ものを「包む」……私たちが何か運びたいとき、人に渡したいとき、様々な形で「包む」ことが行われます。そして、包み方によって様々な思いを伝えることができます。
日本の伝統的パッケージの収集を続けた岡秀行。この展覧会は、彼のコレクションを譲り受け、所蔵する目黒区美術館で行われました。
◆「木」「竹」「藁」「紙」
今回の展覧会で並べられた「包み」たちは素材ごとに展示されています。各地の名産品と呼ばれるものも多く、その地方にとっても大切にしてきたものだからこそ、包むことにもこだわっているのだな、と感じました。
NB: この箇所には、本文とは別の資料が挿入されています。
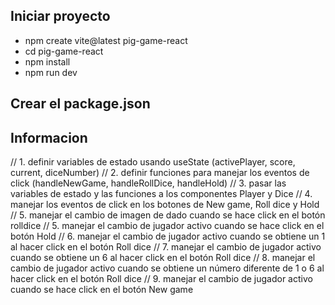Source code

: ## Iniciar proyecto
- npm create vite@latest pig-game-react
- cd pig-game-react
- npm install
- npm run dev



## Crear el package.json


## Informacion 

// 1. definir variables de estado usando useState (activePlayer, score, current, diceNumber)
// 2. definir funciones para manejar los eventos de click (handleNewGame, handleRollDice, handleHold)
// 3. pasar las variables de estado y las funciones a los componentes Player y Dice
// 4. manejar los eventos de click en los botones de New game, Roll dice y Hold
// 5. manejar el cambio de imagen de dado cuando se hace click en el botón rolldice
// 5. manejar el cambio de jugador activo cuando se hace click en el botón Hold
// 6. manejar el cambio de jugador activo cuando se obtiene un 1 al hacer click en el botón Roll dice
// 7. manejar el cambio de jugador activo cuando se obtiene un 6 al hacer click en el botón Roll dice
// 8. manejar el cambio de jugador activo cuando se obtiene un número diferente de 1 o 6 al hacer click en el botón Roll dice
// 9. manejar el cambio de jugador activo cuando se hace click en el botón New game
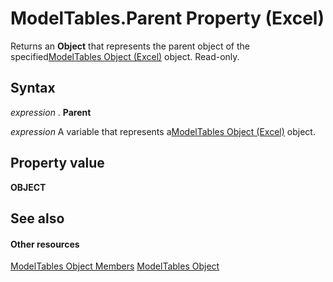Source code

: 
# ModelTables.Parent Property (Excel)

Returns an  **Object** that represents the parent object of the specified[ModelTables Object (Excel)](1d1cda4a-2472-4f1e-2725-cc39b2cf086c.md) object. Read-only.


## Syntax

 _expression_ . **Parent**

 _expression_ A variable that represents a[ModelTables Object (Excel)](1d1cda4a-2472-4f1e-2725-cc39b2cf086c.md) object.


## Property value

 **OBJECT**


## See also


#### Other resources


[ModelTables Object Members](d0b0e342-d7ad-46e7-1d60-8e5297b9e2fb.md)
[ModelTables Object](1d1cda4a-2472-4f1e-2725-cc39b2cf086c.md)
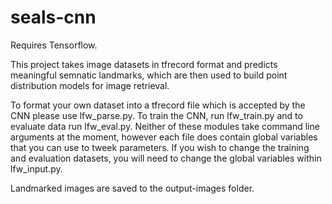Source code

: # seals-cnn

Requires Tensorflow.

This project takes image datasets in tfrecord format and predicts meaningful semnatic landmarks, which are then used to build
point distribution models for image retrieval. 

To format your own dataset into a tfrecord file which is accepted by the CNN please use lfw_parse.py. To train the CNN, run lfw_train.py and to evaluate data run lfw_eval.py. Neither of these modules take command line arguments at the moment, however each file does contain global variables that you can use to tweek parameters. If you wish to change the training and evaluation datasets, you will need to change the global variables within lfw_input.py.

Landmarked images are saved to the output-images folder. 

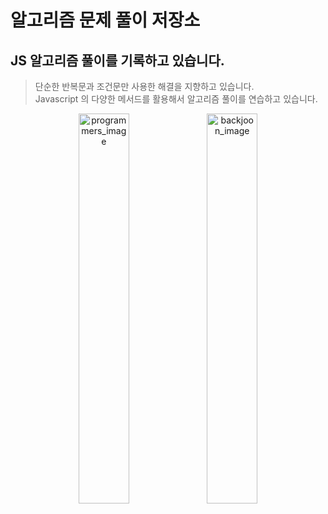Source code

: # 알고리즘 문제 풀이 저장소
## JS 알고리즘 풀이를 기록하고 있습니다.
> 단순한 반복문과 조건문만 사용한 해결을 지향하고 있습니다.<br>
> Javascript 의 다양한 메서드를 활용해서 알고리즘 풀이를 연습하고 있습니다.


<p align="center">
<img style="width: 40%;" src="https://user-images.githubusercontent.com/58963027/230448523-9c3a768d-1a95-4f23-a045-b371a4b1165b.png" alt="programmers_image">
<img style="width: 40%;"src="https://user-images.githubusercontent.com/58963027/230448707-0b01d463-ecee-431c-8304-45390e80526a.png" alt="backjoon_image">
</p>

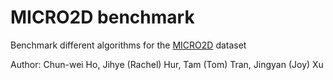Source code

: # MICRO2D benchmark
Benchmark different algorithms for the [MICRO2D](https://arobertson38.github.io/MICRO2D/) dataset

Author: Chun-wei Ho, Jihye (Rachel) Hur, Tam (Tom) Tran, Jingyan (Joy) Xu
ただ、長期的な使用に耐えられないものもあるため、一部は新しいものに差し替えられていたり、実物の展示が行われていなかったりするものもあり、包むものの儚さも感じたのでした。
私が今回の展示の中でもっとも印象深かった作品として、「卵つと」(写真)があげられます。プラスチック製の卵パックが生まれた時から当たり前だった自分にとって、藁を丁寧に編んで5つの卵を守っていたということが驚きでした。
◆ 展示を振り返る一冊
展示は9月5日をもって終了していますが、岡秀行、目黒区美術館『包 日本の伝統パッケージ、その原点とデザイン』という本でコレクションの詳細が紹介されているので、興味を持った方は必読の一冊です。図書館などには岡秀行『こころの造形:日本の伝統パッケージ』も所蔵されているかもしれないので、こちらも併せて読んでみてはいかがでしょうか。